365 wastewater samples from three wastewater treatment plants (WWTP Aïre, Geneva; CDA Lugano, Lugano; ARA Werdhölzli, Zurich) from 9 March through 31 October 2022 were analyzed for mpox DNA.

Within the context of surveillance for mpox clinical cases, samples were processed every one to two days between June 9 and October 31. To inform the specificity of the assay, one sample per week (Wednesdays) from March and April 2022 was analyzed, which represents a period before any clinical cases of mpox were reported and could act as negative controls. These samples were analyzed using archived DNA/RNA stored at −80 °C.

DNA Extraction

Total nucleic acid (TNA) was extracted from 40 ml of raw influent using a modified version of the Wizard® Enviro Total Nucleic Acid Kit (Promega Corporation, Madison, USA). DNA/RNA was eluted in 80 μl, and further purified using a OneStep PCR Inhibitor Removal Kits (Zymo Research, Irvine, USA) to reduce assay inhibition.
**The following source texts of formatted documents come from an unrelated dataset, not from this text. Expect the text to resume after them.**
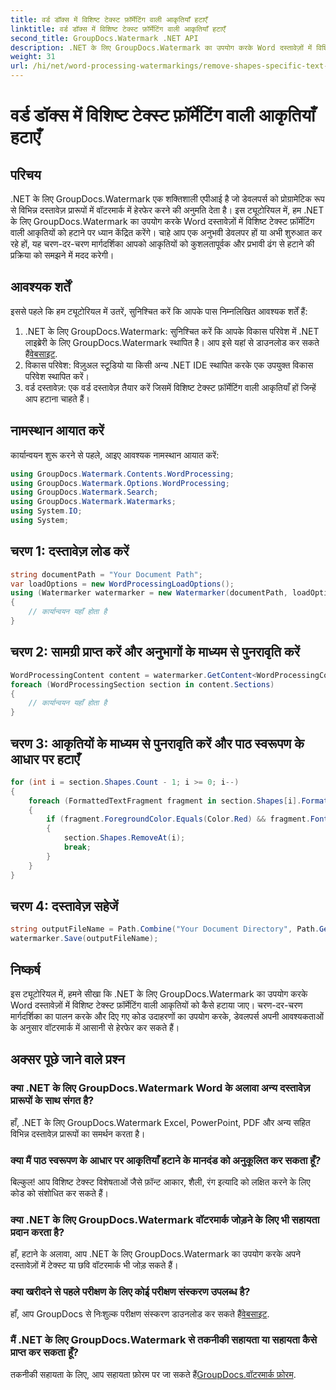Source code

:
 ```yaml
---
title: वर्ड डॉक्स में विशिष्ट टेक्स्ट फ़ॉर्मेटिंग वाली आकृतियाँ हटाएँ
linktitle: वर्ड डॉक्स में विशिष्ट टेक्स्ट फ़ॉर्मेटिंग वाली आकृतियाँ हटाएँ
second_title: GroupDocs.Watermark .NET API
description: .NET के लिए GroupDocs.Watermark का उपयोग करके Word दस्तावेज़ों में विशिष्ट टेक्स्ट फ़ॉर्मेटिंग वाली आकृतियों को हटाने का तरीका जानें। वॉटरमार्क के कुशल हेरफेर के लिए हमारे गाइड का पालन करें।
weight: 31
url: /hi/net/word-processing-watermarkings/remove-shapes-specific-text-formatting-word-docs/
---
```


# वर्ड डॉक्स में विशिष्ट टेक्स्ट फ़ॉर्मेटिंग वाली आकृतियाँ हटाएँ

## परिचय
.NET के लिए GroupDocs.Watermark एक शक्तिशाली एपीआई है जो डेवलपर्स को प्रोग्रामेटिक रूप से विभिन्न दस्तावेज़ प्रारूपों में वॉटरमार्क में हेरफेर करने की अनुमति देता है। इस ट्यूटोरियल में, हम .NET के लिए GroupDocs.Watermark का उपयोग करके Word दस्तावेज़ों में विशिष्ट टेक्स्ट फ़ॉर्मेटिंग वाली आकृतियों को हटाने पर ध्यान केंद्रित करेंगे। चाहे आप एक अनुभवी डेवलपर हों या अभी शुरुआत कर रहे हों, यह चरण-दर-चरण मार्गदर्शिका आपको आकृतियों को कुशलतापूर्वक और प्रभावी ढंग से हटाने की प्रक्रिया को समझने में मदद करेगी।
## आवश्यक शर्तें
इससे पहले कि हम ट्यूटोरियल में उतरें, सुनिश्चित करें कि आपके पास निम्नलिखित आवश्यक शर्तें हैं:
1.  .NET के लिए GroupDocs.Watermark: सुनिश्चित करें कि आपके विकास परिवेश में .NET लाइब्रेरी के लिए GroupDocs.Watermark स्थापित है। आप इसे यहां से डाउनलोड कर सकते हैं[वेबसाइट](https://releases.groupdocs.com/Watermark/net/).
2. विकास परिवेश: विज़ुअल स्टूडियो या किसी अन्य .NET IDE स्थापित करके एक उपयुक्त विकास परिवेश स्थापित करें।
3. वर्ड दस्तावेज़: एक वर्ड दस्तावेज़ तैयार करें जिसमें विशिष्ट टेक्स्ट फ़ॉर्मेटिंग वाली आकृतियाँ हों जिन्हें आप हटाना चाहते हैं।

## नामस्थान आयात करें
कार्यान्वयन शुरू करने से पहले, आइए आवश्यक नामस्थान आयात करें:
```csharp
using GroupDocs.Watermark.Contents.WordProcessing;
using GroupDocs.Watermark.Options.WordProcessing;
using GroupDocs.Watermark.Search;
using GroupDocs.Watermark.Watermarks;
using System.IO;
using System;
```
## चरण 1: दस्तावेज़ लोड करें
```csharp
string documentPath = "Your Document Path";
var loadOptions = new WordProcessingLoadOptions();
using (Watermarker watermarker = new Watermarker(documentPath, loadOptions))
{
    // कार्यान्वयन यहाँ होता है
}
```
## चरण 2: सामग्री प्राप्त करें और अनुभागों के माध्यम से पुनरावृति करें
```csharp
WordProcessingContent content = watermarker.GetContent<WordProcessingContent>();
foreach (WordProcessingSection section in content.Sections)
{
    // कार्यान्वयन यहाँ होता है
}
```
## चरण 3: आकृतियों के माध्यम से पुनरावृति करें और पाठ स्वरूपण के आधार पर हटाएँ
```csharp
for (int i = section.Shapes.Count - 1; i >= 0; i--)
{
    foreach (FormattedTextFragment fragment in section.Shapes[i].FormattedTextFragments)
    {
        if (fragment.ForegroundColor.Equals(Color.Red) && fragment.Font.FamilyName == "Arial")
        {
            section.Shapes.RemoveAt(i);
            break;
        }
    }
}
```
## चरण 4: दस्तावेज़ सहेजें
```csharp
string outputFileName = Path.Combine("Your Document Directory", Path.GetFileName(documentPath));
watermarker.Save(outputFileName);
```

## निष्कर्ष
इस ट्यूटोरियल में, हमने सीखा कि .NET के लिए GroupDocs.Watermark का उपयोग करके Word दस्तावेज़ों में विशिष्ट टेक्स्ट फ़ॉर्मेटिंग वाली आकृतियों को कैसे हटाया जाए। चरण-दर-चरण मार्गदर्शिका का पालन करके और दिए गए कोड उदाहरणों का उपयोग करके, डेवलपर्स अपनी आवश्यकताओं के अनुसार वॉटरमार्क में आसानी से हेरफेर कर सकते हैं।
## अक्सर पूछे जाने वाले प्रश्न
### क्या .NET के लिए GroupDocs.Watermark Word के अलावा अन्य दस्तावेज़ प्रारूपों के साथ संगत है?
हाँ, .NET के लिए GroupDocs.Watermark Excel, PowerPoint, PDF और अन्य सहित विभिन्न दस्तावेज़ प्रारूपों का समर्थन करता है।
### क्या मैं पाठ स्वरूपण के आधार पर आकृतियाँ हटाने के मानदंड को अनुकूलित कर सकता हूँ?
बिल्कुल! आप विशिष्ट टेक्स्ट विशेषताओं जैसे फ़ॉन्ट आकार, शैली, रंग इत्यादि को लक्षित करने के लिए कोड को संशोधित कर सकते हैं।
### क्या .NET के लिए GroupDocs.Watermark वॉटरमार्क जोड़ने के लिए भी सहायता प्रदान करता है?
हाँ, हटाने के अलावा, आप .NET के लिए GroupDocs.Watermark का उपयोग करके अपने दस्तावेज़ों में टेक्स्ट या छवि वॉटरमार्क भी जोड़ सकते हैं।
### क्या खरीदने से पहले परीक्षण के लिए कोई परीक्षण संस्करण उपलब्ध है?
 हाँ, आप GroupDocs से निःशुल्क परीक्षण संस्करण डाउनलोड कर सकते हैं[वेबसाइट](https://releases.groupdocs.com/).
### मैं .NET के लिए GroupDocs.Watermark से तकनीकी सहायता या सहायता कैसे प्राप्त कर सकता हूँ?
 तकनीकी सहायता के लिए, आप सहायता फ़ोरम पर जा सकते हैं[GroupDocs.वॉटरमार्क फ़ोरम](https://forum.groupdocs.com/c/watermark/19).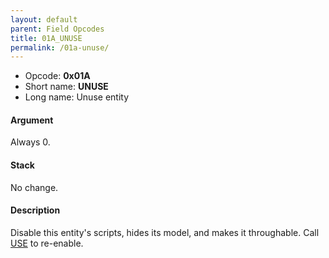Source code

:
 ```yaml
---
layout: default
parent: Field Opcodes
title: 01A_UNUSE
permalink: /01a-unuse/
---
```


-   Opcode: **0x01A**
-   Short name: **UNUSE**
-   Long name: Unuse entity

#### Argument

Always 0.

#### Stack

No change.

#### Description

Disable this entity's scripts, hides its model, and makes it throughable. Call [USE](0E5_USE) to re-enable.
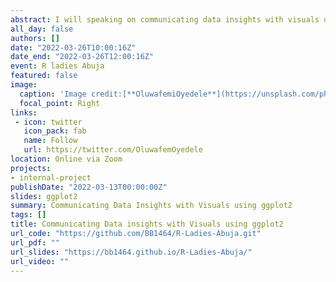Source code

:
 ```yaml
---
abstract: I will speaking on communicating data insights with visuals using ggplot2 at R Ladies Abuja. Here I will be talking on all the layers of ggplot2 and the session is going to be very impact-full.
all_day: false
authors: []
date: "2022-03-26T10:00:16Z"
date_end: "2022-03-26T12:00:16Z"
event: R ladies Abuja
featured: false
image:
  caption: 'Image credit:[**OluwafemiOyedele**](https://unsplash.com/photos/bzdhc5b3Bxs)'
  focal_point: Right
links:
 - icon: twitter
   icon_pack: fab
   name: Follow
   url: https://twitter.com/OluwafemOyedele
location: Online via Zoom
projects:
- internal-project
publishDate: "2022-03-13T00:00:00Z"
slides: ggplot2
summary: Communicating Data Insights with Visuals using ggplot2
tags: []
title: Communicating Data insights with Visuals using ggplot2
url_code: "https://github.com/BB1464/R-Ladies-Abuja.git"
url_pdf: ""
url_slides: "https://bb1464.github.io/R-Ladies-Abuja/"
url_video: ""
---
```


<style type="text/css">

h1.title {
  font-size: 12px;
  color: Dark;
  text-align: centre;
}

<style>
body{
text-align: justify}
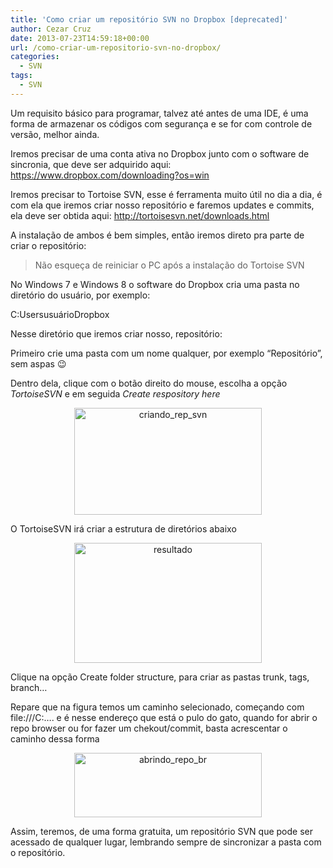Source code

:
 ```yaml
---
title: 'Como criar um repositório SVN no Dropbox [deprecated]'
author: Cezar Cruz
date: 2013-07-23T14:59:18+00:00
url: /como-criar-um-repositorio-svn-no-dropbox/
categories:
  - SVN
tags:
  - SVN
---
```

Um requisito básico para programar, talvez até antes de uma IDE, é uma forma de armazenar os códigos com segurança e se for com controle de versão, melhor ainda.

<!--more-->

Iremos precisar de uma conta ativa no Dropbox junto com o software de sincronia, que deve ser adquirido aqui: <a href="https://www.dropbox.com/downloading?os=win" target="_blank">https://www.dropbox.com/downloading?os=win</a>

Iremos precisar to Tortoise SVN, esse é ferramenta muito útil no dia a dia, é com ela que iremos criar nosso repositório e faremos updates e commits, ela deve ser obtida aqui: <a href="http://tortoisesvn.net/downloads.html" target="_blank">http://tortoisesvn.net/downloads.html</a>

A instalação de ambos é bem simples, então iremos direto pra parte de criar o repositório:

> Não esqueça de reiniciar o PC após a instalação do Tortoise SVN

No Windows 7 e Windows 8 o software do Dropbox cria uma pasta no diretório do usuário, por exemplo:

C:UsersusuárioDropbox

Nesse diretório que iremos criar nosso, repositório:

Primeiro crie uma pasta com um nome qualquer, por exemplo &#8220;Repositório&#8221;, sem aspas 😉

Dentro dela, clique com o botão direito do mouse, escolha a opção _TortoiseSVN_ e em seguida _Create respository here_

<p style="text-align: center;">
  <a href="http://res.cloudinary.com/cezarcruz-com-br/image/upload/v1454457592/criando_rep_svn_yctbqr.png"><img class="size-medium wp-image-104 aligncenter" alt="criando_rep_svn" src="http://res.cloudinary.com/cezarcruz-com-br/image/upload/h_171,w_300/v1454457592/criando_rep_svn_yctbqr.png" width="300" height="171" /></a>
</p>

O TortoiseSVN irá criar a estrutura de diretórios abaixo

<p style="text-align: center;">
  <a href="http://res.cloudinary.com/cezarcruz-com-br/image/upload/v1454457591/resultado_ou0gwv.png"><img class="size-medium wp-image-105 aligncenter" alt="resultado" src="http://res.cloudinary.com/cezarcruz-com-br/image/upload/h_193,w_300/v1454457591/resultado_ou0gwv.png" width="300" height="192" /></a>
</p>

Clique na opção Create folder structure, para criar as pastas trunk, tags, branch&#8230;

Repare que na figura temos um caminho selecionado, começando com file:///C:&#8230;. e é nesse endereço que está o pulo do gato, quando for abrir o repo browser ou for fazer um chekout/commit, basta acrescentar o caminho dessa forma

<p style="text-align: center;">
  <a href="http://res.cloudinary.com/cezarcruz-com-br/image/upload/v1454457589/abrindo_repo_br_pu6exf.png"><img class="size-medium wp-image-108 aligncenter" alt="abrindo_repo_br" src="http://res.cloudinary.com/cezarcruz-com-br/image/upload/h_103,w_300/v1454457589/abrindo_repo_br_pu6exf.png" width="300" height="103" /></a>
</p>

Assim, teremos, de uma forma gratuita, um repositório SVN que pode ser acessado de qualquer lugar, lembrando sempre de sincronizar a pasta com o repositório.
TNA extracts were processed either after storage at −80 °C for up to three months (March through mid-July samples) or processed immediately (mid-July through October samples).

Quantitative PCR

Samples were analyzed on the Quantstudio 3 Real-Time PCR System (Applied Biosystems, Massachusetts, USA) with the QuantStudio Design and Analysis Software V2 (version 2.6.0) using the mpox assay (primers, probes, and cycling conditions) specified by the Pan American Health Organization (Table 1), with primers and probe synthesized by Microsynth AG (Balgach, Switzerland).Footnote 4 The mastermix used was GoTaq (Promega, Wisconsin, USA) with a 20 μl reaction volume, of which 5 μl was template. On July 27, a reference dye, Carboxy-X-Rhodiamine (CXR), was added to better normalize the fluorescent signal and improve thresholding. For most samples (359, or 98%), qPCR reactions were performed in duplicate. However, 6 samples were performed in singlet due to insufficient volume of DNA/RNA extract.

Table 1 Primers and probe used for detection of mpox, from Pan American Health Organization (2022)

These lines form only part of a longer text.